* [What is being asked] Reproduce exactly, and only, the lines running from the start of the entries below to the line containing "residen en Perú.<br>".

* [Dataset extract]
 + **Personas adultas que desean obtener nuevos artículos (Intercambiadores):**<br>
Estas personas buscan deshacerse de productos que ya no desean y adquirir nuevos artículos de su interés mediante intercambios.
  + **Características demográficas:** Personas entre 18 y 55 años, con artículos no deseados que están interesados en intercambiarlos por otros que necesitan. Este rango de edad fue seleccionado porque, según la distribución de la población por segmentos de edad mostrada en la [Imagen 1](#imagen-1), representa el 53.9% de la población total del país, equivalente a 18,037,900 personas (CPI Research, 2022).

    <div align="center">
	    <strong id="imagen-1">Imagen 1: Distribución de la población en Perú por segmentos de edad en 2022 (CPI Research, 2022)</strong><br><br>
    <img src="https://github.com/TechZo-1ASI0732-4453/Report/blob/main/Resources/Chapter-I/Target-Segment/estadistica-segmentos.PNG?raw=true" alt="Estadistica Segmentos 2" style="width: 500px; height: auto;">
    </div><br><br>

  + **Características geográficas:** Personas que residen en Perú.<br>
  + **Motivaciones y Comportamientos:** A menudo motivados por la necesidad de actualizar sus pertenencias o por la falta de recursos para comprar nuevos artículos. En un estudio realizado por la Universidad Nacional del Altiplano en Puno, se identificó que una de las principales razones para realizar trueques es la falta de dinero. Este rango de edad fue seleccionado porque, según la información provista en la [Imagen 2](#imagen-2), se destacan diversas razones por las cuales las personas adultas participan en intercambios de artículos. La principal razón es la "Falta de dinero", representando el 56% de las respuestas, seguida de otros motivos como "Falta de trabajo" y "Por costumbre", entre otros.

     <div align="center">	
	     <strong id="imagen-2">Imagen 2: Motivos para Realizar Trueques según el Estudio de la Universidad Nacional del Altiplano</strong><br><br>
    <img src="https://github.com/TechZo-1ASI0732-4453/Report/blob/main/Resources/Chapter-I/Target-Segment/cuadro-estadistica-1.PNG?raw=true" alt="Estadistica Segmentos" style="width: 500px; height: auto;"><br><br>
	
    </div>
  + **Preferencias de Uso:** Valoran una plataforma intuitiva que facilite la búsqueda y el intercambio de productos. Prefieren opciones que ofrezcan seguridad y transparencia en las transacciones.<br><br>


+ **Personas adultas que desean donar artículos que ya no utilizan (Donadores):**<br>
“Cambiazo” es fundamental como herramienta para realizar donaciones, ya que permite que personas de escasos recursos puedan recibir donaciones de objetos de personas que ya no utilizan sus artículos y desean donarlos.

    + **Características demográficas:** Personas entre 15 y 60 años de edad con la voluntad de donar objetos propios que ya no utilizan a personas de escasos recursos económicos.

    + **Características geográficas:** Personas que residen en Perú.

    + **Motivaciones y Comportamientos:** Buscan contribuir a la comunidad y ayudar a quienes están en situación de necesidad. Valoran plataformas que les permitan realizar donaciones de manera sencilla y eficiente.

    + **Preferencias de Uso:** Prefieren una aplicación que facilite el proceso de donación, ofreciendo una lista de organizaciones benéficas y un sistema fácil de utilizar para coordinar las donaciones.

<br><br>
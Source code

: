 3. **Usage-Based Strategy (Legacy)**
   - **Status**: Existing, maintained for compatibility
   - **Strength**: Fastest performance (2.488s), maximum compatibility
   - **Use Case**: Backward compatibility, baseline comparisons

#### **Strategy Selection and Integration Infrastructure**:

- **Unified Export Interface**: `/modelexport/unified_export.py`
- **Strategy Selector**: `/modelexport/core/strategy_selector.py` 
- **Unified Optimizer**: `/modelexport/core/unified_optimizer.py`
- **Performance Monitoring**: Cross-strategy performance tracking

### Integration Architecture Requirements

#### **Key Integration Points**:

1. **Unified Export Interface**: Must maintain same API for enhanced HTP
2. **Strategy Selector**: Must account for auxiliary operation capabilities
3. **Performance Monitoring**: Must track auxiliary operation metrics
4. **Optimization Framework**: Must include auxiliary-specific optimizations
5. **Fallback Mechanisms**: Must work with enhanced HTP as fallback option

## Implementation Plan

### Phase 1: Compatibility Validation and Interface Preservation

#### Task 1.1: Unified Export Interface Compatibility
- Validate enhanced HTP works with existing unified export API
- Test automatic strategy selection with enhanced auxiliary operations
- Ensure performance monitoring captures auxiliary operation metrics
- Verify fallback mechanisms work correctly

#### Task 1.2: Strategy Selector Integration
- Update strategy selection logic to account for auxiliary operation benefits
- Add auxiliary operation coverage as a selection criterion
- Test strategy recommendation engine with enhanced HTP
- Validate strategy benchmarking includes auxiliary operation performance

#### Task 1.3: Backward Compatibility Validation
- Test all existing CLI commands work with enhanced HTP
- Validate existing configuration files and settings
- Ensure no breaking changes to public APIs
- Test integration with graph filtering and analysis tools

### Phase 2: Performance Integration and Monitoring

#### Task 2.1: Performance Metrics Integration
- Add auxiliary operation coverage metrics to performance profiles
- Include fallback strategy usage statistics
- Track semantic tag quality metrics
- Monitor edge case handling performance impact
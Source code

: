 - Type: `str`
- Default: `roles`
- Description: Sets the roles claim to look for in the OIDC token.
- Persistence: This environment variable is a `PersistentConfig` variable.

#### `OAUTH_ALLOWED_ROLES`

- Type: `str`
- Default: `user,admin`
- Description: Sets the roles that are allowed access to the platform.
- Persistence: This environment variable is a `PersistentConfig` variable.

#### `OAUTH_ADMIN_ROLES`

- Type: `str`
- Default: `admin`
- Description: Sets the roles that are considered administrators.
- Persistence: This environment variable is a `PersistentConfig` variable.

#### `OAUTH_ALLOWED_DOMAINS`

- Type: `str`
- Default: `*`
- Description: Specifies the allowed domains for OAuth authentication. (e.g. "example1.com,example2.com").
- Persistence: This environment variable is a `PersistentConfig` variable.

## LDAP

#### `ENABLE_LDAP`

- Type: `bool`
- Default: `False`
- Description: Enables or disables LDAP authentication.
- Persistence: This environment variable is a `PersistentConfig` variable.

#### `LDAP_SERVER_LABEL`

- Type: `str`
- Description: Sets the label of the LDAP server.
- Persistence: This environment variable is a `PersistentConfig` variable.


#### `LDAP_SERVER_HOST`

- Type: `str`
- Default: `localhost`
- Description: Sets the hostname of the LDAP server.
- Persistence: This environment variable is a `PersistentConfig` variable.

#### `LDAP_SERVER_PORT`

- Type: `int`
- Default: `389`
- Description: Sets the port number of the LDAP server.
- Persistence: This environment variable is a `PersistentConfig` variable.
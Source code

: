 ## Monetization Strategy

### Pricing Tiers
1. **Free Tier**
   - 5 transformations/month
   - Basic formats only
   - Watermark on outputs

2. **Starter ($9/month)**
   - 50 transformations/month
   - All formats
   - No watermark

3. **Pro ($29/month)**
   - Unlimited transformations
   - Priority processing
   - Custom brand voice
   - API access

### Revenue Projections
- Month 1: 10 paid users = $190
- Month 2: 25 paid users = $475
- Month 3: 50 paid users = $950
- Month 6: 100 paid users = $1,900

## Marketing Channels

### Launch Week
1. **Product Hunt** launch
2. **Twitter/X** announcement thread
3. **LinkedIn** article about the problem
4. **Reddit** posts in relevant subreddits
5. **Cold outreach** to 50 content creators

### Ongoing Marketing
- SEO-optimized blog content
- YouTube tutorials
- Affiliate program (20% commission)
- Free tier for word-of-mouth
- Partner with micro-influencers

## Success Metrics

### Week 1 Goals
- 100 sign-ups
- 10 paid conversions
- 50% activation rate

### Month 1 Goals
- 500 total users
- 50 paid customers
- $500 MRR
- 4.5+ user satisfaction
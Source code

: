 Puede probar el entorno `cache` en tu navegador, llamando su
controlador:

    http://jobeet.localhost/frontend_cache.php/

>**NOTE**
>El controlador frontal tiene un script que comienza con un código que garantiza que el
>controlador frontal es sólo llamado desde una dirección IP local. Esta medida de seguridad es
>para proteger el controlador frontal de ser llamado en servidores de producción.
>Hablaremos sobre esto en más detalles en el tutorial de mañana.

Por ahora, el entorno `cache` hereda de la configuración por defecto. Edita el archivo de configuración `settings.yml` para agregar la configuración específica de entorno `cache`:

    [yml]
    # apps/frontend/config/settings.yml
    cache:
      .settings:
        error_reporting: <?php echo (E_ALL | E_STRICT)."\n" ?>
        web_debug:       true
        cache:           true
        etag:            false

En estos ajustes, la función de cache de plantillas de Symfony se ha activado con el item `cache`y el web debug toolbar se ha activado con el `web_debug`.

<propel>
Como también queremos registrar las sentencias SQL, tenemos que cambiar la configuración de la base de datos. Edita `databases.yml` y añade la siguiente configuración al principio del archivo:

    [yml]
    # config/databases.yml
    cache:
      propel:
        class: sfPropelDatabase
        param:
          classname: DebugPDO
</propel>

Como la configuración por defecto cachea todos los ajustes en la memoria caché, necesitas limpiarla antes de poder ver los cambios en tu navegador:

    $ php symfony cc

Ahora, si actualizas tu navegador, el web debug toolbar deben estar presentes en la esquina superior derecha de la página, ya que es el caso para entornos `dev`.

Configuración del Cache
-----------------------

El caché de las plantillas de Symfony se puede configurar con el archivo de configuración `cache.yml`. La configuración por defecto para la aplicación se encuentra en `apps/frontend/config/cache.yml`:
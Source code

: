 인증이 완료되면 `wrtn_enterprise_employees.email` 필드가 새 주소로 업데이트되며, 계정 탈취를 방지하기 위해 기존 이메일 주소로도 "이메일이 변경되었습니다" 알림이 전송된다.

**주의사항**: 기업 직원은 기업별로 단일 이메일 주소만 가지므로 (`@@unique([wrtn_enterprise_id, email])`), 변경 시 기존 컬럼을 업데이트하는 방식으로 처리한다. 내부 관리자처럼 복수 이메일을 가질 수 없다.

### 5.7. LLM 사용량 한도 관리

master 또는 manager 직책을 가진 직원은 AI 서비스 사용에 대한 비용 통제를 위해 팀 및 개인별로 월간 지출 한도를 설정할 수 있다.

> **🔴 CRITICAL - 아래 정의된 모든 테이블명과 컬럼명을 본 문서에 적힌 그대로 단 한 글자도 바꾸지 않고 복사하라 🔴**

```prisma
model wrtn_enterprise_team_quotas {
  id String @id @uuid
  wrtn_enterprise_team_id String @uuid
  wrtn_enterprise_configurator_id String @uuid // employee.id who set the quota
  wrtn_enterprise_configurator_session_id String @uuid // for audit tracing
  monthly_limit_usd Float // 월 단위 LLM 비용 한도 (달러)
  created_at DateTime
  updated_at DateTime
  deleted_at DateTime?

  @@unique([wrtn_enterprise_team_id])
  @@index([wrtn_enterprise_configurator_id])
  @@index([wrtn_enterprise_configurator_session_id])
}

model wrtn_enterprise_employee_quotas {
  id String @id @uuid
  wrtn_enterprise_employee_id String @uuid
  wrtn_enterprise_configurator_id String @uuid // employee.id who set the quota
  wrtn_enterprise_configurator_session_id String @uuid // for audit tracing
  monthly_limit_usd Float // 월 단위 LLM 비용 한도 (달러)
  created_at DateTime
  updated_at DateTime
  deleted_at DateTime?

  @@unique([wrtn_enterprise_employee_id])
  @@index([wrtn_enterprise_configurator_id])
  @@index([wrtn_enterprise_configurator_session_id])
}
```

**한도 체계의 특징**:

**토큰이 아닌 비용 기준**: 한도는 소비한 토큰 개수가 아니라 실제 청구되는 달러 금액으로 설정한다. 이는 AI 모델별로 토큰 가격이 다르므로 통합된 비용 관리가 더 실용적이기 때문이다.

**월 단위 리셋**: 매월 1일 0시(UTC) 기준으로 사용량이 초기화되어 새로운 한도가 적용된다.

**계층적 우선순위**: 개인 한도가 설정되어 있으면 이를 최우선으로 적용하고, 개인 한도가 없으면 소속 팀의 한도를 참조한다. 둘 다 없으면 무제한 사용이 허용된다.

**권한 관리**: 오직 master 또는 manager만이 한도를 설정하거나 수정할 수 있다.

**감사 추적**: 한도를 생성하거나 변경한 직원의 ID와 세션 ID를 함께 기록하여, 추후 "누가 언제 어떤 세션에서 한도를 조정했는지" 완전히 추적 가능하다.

* [Solution to this task]
 + **Personas adultas que desean obtener nuevos artículos (Intercambiadores):**<br>
Estas personas buscan deshacerse de productos que ya no desean y adquirir nuevos artículos de su interés mediante intercambios.
  + **Características demográficas:** Personas entre 18 y 55 años, con artículos no deseados que están interesados en intercambiarlos por otros que necesitan. Este rango de edad fue seleccionado porque, según la distribución de la población por segmentos de edad mostrada en la [Imagen 1](#imagen-1), representa el 53.9% de la población total del país, equivalente a 18,037,900 personas (CPI Research, 2022).

    <div align="center">
	    <strong id="imagen-1">Imagen 1: Distribución de la población en Perú por segmentos de edad en 2022 (CPI Research, 2022)</strong><br><br>
    <img src="https://github.com/TechZo-1ASI0732-4453/Report/blob/main/Resources/Chapter-I/Target-Segment/estadistica-segmentos.PNG?raw=true" alt="Estadistica Segmentos 2" style="width: 500px; height: auto;">
    </div><br><br>

  + **Características geográficas:** Personas que residen en Perú.<br>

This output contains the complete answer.